Catherine Vidal – La réponse scientifique est oui et non. Oui, parce que le cerveau contrôle les fonctions associées à la reproduction sexuée, qui sont évidemment différentes chez les femmes et chez les hommes. Chez la femme, on trouve des neurones qui ont des activités périodiques pour déclencher l’ovulation, ce qui n’est pas le cas chez l’homme. Mais concernant les fonctions supérieures du cerveau – les fonctions cognitives comme l’attention, la mémoire, le raisonnement – c’est la diversité cérébrale qui règne indépendamment du sexe. Grâce aux nouvelles techniques d’imagerie cérébrale comme l’IRM, on a pu montrer que les différences entre les individus d’un même sexe sont tellement importantes, qu’elles dépassent les différences entre les deux sexes. Cette variabilité s’explique par les extraordinaires propriétés de « plasticité » du cerveau, c’est-à-dire sa capacité à se modifier en permanence en fonction de l’apprentissage et l’expérience vécue. A la naissance seuls 10% de nos 100 milliards de neurones sont connectés entre eux. Les 90% des connexions restantes vont se construire progressivement au gré des influences de la famille, de l’éducation, de la culture, de la société.[…]

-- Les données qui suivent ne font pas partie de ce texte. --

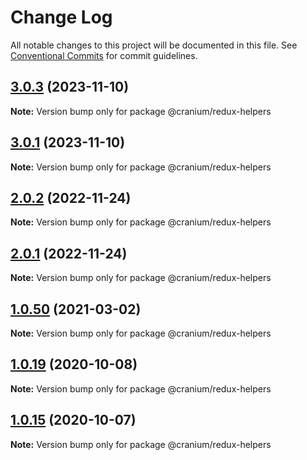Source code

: # Change Log

All notable changes to this project will be documented in this file.
See [Conventional Commits](https://conventionalcommits.org) for commit guidelines.

## [3.0.3](https://github.com/alexgul4enko/bones/compare/v3.0.1...v3.0.3) (2023-11-10)

**Note:** Version bump only for package @cranium/redux-helpers





## [3.0.1](https://github.com/alexgul4enko/bones/compare/v2.0.3...v3.0.1) (2023-11-10)

**Note:** Version bump only for package @cranium/redux-helpers





## [2.0.2](https://github.com/alexgul4enko/bones/compare/v1.0.57...v2.0.2) (2022-11-24)

**Note:** Version bump only for package @cranium/redux-helpers

## [2.0.1](https://github.com/alexgul4enko/bones/compare/v1.0.57...v2.0.1) (2022-11-24)

**Note:** Version bump only for package @cranium/redux-helpers

## [1.0.50](https://github.com/alexgul4enko/bones/compare/v1.0.49...v1.0.50) (2021-03-02)

**Note:** Version bump only for package @cranium/redux-helpers

## [1.0.19](https://github.com/alexgul4enko/bones/compare/v1.0.18...v1.0.19) (2020-10-08)

**Note:** Version bump only for package @cranium/redux-helpers

## [1.0.15](https://github.com/alexgul4enko/bones/compare/v1.0.14...v1.0.15) (2020-10-07)

**Note:** Version bump only for package @cranium/redux-helpers
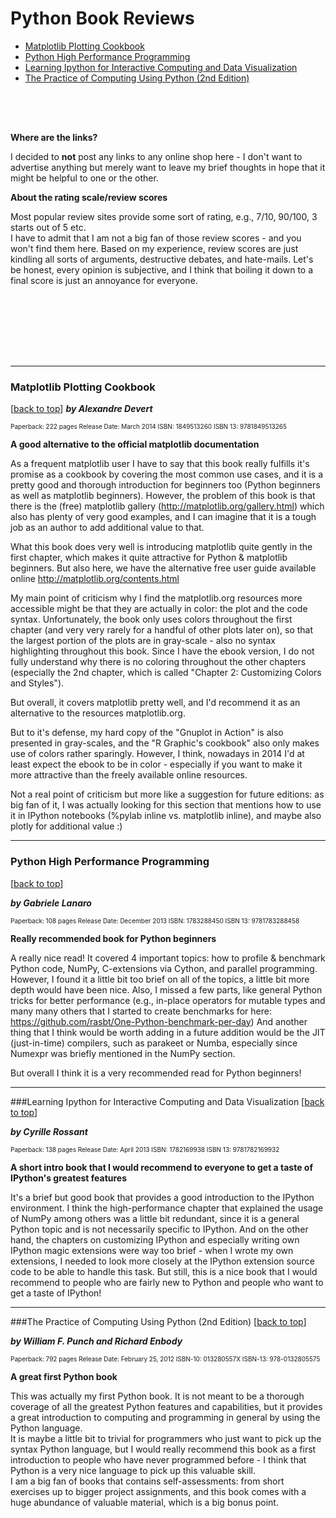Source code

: 
<a id="table-of-contents"></a>

# Python Book Reviews

- [Matplotlib Plotting Cookbook](#Matplotlib-Plotting-Cookbook)
- [Python High Performance Programming](#Python-High-Performance-Programming)
- [Learning Ipython for Interactive Computing and Data Visualization](#Learning-Ipython-for-Interactive-Computing-and-Data-Visualization)
- [The Practice of Computing Using Python (2nd Edition)](#The-Practice-of-Computing-Using-Python-(2nd-Edition))


<div style="height:50px;"></div>

**Where are the links?**  

I decided to **not** post any links to any online shop here - I don't want to advertise anything but merely want to leave my brief thoughts in hope that it might be helpful to one or the other.


**About the rating scale/review scores**  

Most popular review sites provide some sort of rating, e.g., 7/10, 90/100, 3 starts out of 5 etc.  
I have to admit that I am not a big fan of those review scores - and you won't find them here. Based on my experience, review scores are just kindling all sorts of arguments, destructive debates, and hate-mails. Let's be honest, every opinion is subjective, and I think that boiling it down to a final score is just an annoyance for everyone.

<div style="height:100px;"></div>


<hr>


<a id="Matplotlib-Plotting-Cookbook"></a>
### Matplotlib Plotting Cookbook 
[[back to top](#table-of-contents)]
***by Alexandre Devert***

<font size='0.7em'>
Paperback: 222 pages  
Release Date: March 2014  
ISBN: 1849513260  
ISBN 13: 9781849513265</font>

**A good alternative to the official matplotlib documentation**



As a frequent matplotlib user I have to say that this book really fulfills it's promise as a cookbook by covering the most common use cases, and it is a pretty good and thorough introduction for beginners too (Python beginners as well as matplotlib beginners). However, the problem of this book is that there is the (free) matplotlib gallery (http://matplotlib.org/gallery.html) which also has plenty of very good examples, and I can imagine that it is a tough job as an author to add additional value to that.


What this book does very well is introducing matplotlib quite gently in the first chapter, which makes it quite attractive for Python & matplotlib beginners. But also here, we have the alternative free user guide available online http://matplotlib.org/contents.html

My main point of criticism why I find the matplotlib.org resources more accessible might be that they are actually in color: the plot and the code syntax. Unfortunately, the book only uses colors throughout the first chapter (and very very rarely for a handful of other plots later on), so that the largest portion of the plots are in gray-scale - also no syntax highlighting throughout this book. Since I have the ebook version, I do not fully understand why there is no coloring throughout the other chapters (especially the 2nd chapter, which is called "Chapter 2: Customizing Colors and Styles").

But overall, it covers matplotlib pretty well, and I'd recommend it as an alternative to the resources matplotlib.org.

But to it's defense, my hard copy of the "Gnuplot in Action" is also presented in gray-scales, and the "R Graphic's cookbook" also only makes use of colors rather sparingly. However, I think, nowadays in 2014 I'd at least expect the ebook to be in color - especially if you want to make it more attractive than the freely available online resources.


Not a real point of criticism but more like a suggestion for future editions: as big fan of it, I was actually looking for this section that mentions how to use it in IPython notebooks (%pylab inline vs. matplotlib inline), and maybe also plotly for additional value :)

<hr>

<a id="Python-High-Performance-Programming"></a>
### Python High Performance Programming
[[back to top](#table-of-contents)]

***by Gabriele Lanaro***

<font size='0.7em'>
Paperback: 108 pages  
Release Date: December 2013  
ISBN: 1783288450  
ISBN 13: 9781783288458</font>

**Really recommended book for Python beginners**

A really nice read! It covered 4 important topics: how to profile & benchmark Python code, NumPy, C-extensions via Cython, and parallel programming. However, I found it a little bit too brief on all of the topics, a little bit more depth would have been nice.
Also, I missed a few parts, like general Python tricks for better performance (e.g., in-place operators for mutable types and many many others that I started to create benchmarks for here: https://github.com/rasbt/One-Python-benchmark-per-day) 
And another thing that I think would be worth adding in a future addition would be the JIT (just-in-time) compilers, such as parakeet or Numba, especially since Numexpr was briefly mentioned in the NumPy section.

But overall I think it is a very recommended read for Python beginners!

<hr>

<a id="Learning-Ipython-for-Interactive-Computing-and-Data-Visualization"></a>
###Learning Ipython for Interactive Computing and Data Visualization
[[back to top](#table-of-contents)]
  
***by Cyrille Rossant***


<font size='0.7em'>
Paperback: 138 pages  
Release Date: April 2013  
ISBN: 1782169938  
ISBN 13: 9781782169932</font>



**A short intro book that I would recommend to everyone to get a taste of IPython's greatest features**

It's a brief but good book that provides a good introduction to the IPython environment. I think the high-performance chapter that explained the usage of NumPy among others was a little bit redundant, since it is a general Python topic and is not necessarily specific to IPython. And on the other hand, the chapters on customizing IPython and especially writing own IPython magic extensions were way too brief - when I wrote my own extensions, I needed to look more closely at the IPython extension source code to be able to handle this task.
But still, this is a nice book that I would recommend to people who are fairly new to Python and people who want to get a taste of IPython!﻿

<hr>

<a id="The-Practice-of-Computing-Using-Python-(2nd-Edition)"></a>
###The Practice of Computing Using Python (2nd Edition)
[[back to top](#table-of-contents)]

***by William F. Punch and Richard Enbody***

<font size='0.7em'>
Paperback: 792 pages  
Release Date: February 25, 2012  
ISBN-10: 013280557X  
ISBN-13: 978-0132805575</font>


**A great first Python book**

This was actually my first Python book. It is not meant to be a thorough coverage of all the greatest Python features and capabilities, but it provides a great introduction to computing and programming in general by using the Python language.  
It is maybe a little bit to trivial for programmers who just want to pick up the syntax Python language, but I would really recommend this book as a first introduction to people who have never programmed before - I think that Python is a very nice language to pick up this valuable skill.  
I am a big fan of books that contains self-assessments: from short exercises up to bigger project assignments, and this book comes with a huge abundance of valuable material, which is a big bonus point.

Depuis une quinzaine d’années, de nouvelles techniques d’exploration du cerveau sont apparues. C’est ce qu’on appelle « l’imagerie cérébrale », en particulier l’IRM. On peut désormais voir un cerveau vivant en train de fonctionner.
Il s’agit donc d’une révolution dans les méthodologies, et par conséquent d’une révolution dans les concepts du fonctionnement du cerveau. On a découvert des choses qu’on n’imaginait pas auparavant. En particulier, on a mis à jour ces propriétés extraordinaires qu’on appelle la « plasticité cérébrale » qui font que le cerveau se fabrique en permanence des circuits de neurones, en fonction de l’apprentissage et de l’expérience vécue. Rien n’est jamais figé dans le cerveau. Cette variabilité s’explique par les extraordinaires propriétés de « plasticité » du cerveau, c’est-à-dire sa capacité à se modifier en permanence en fonction de l’apprentissage et l’expérience vécue. Ainsi, chez les pianistes, on observe un épaississement des régions du cerveau spécialisées dans la motricité des doigts, dans l’audition et la vision. Et ces changements sont directement proportionnels au temps consacré à l’apprentissage du piano pendant l’enfance. Ces exemples permettent de comprendre pourquoi nous avons tous des cerveaux différents, y compris les vrais jumeaux.
Par conséquent les vieilles idées, qui prétendent entre autres que les femmes sont naturellement douées pour le langage ou que les hommes sont naturellement doués pour faire des maths, sont complètement caduques. » (Les Quotidiennes, Catherine Vidal : Femmes, hommes – avons-nous le même cerveau ?, propos recueillis par Adrien Chevalley).
Toujours selon le CLER:
» L’ancrage biologique dans la construction identitaire signifie une certaine relation du sujet à son corps, une appropriation de celui-ci, qui passe par le consentement à ses potentialités comme à ses limites. Il y a également une symbolisation à partir du vécu sexuel féminin ou masculin qui débouche sur une différence dans la manière de désirer, de jouir, d’enfanter … Les représentations symboliques sexuelles jouent un rôle primordial dans la construction de la personnalité, de la personne intérieure. »
Cet argument parait assez confus: ce n’est pas parce que le vécu sexuel est vécu en relation à son corps que celui-ci est saisi de manière immédiate dans son essence biologique, sans recours à la discursivité du langage et au cortège d’interprétations et de représentations a priori qu’il véhicule. J’y reviendrai dans la dernière partie de ce billet.
» L’esprit humain se forme à partir du corps. Si le corps humain est différent entre les sexes comment l’esprit ne le serait-il pas (on n’a pas la même vision du monde quand on mesure 1,90 m et pèse 100 kg, que quand on mesure et pèse deux fois moins). Pourquoi serait-ce différent a priori pour la différence sexuelle ? »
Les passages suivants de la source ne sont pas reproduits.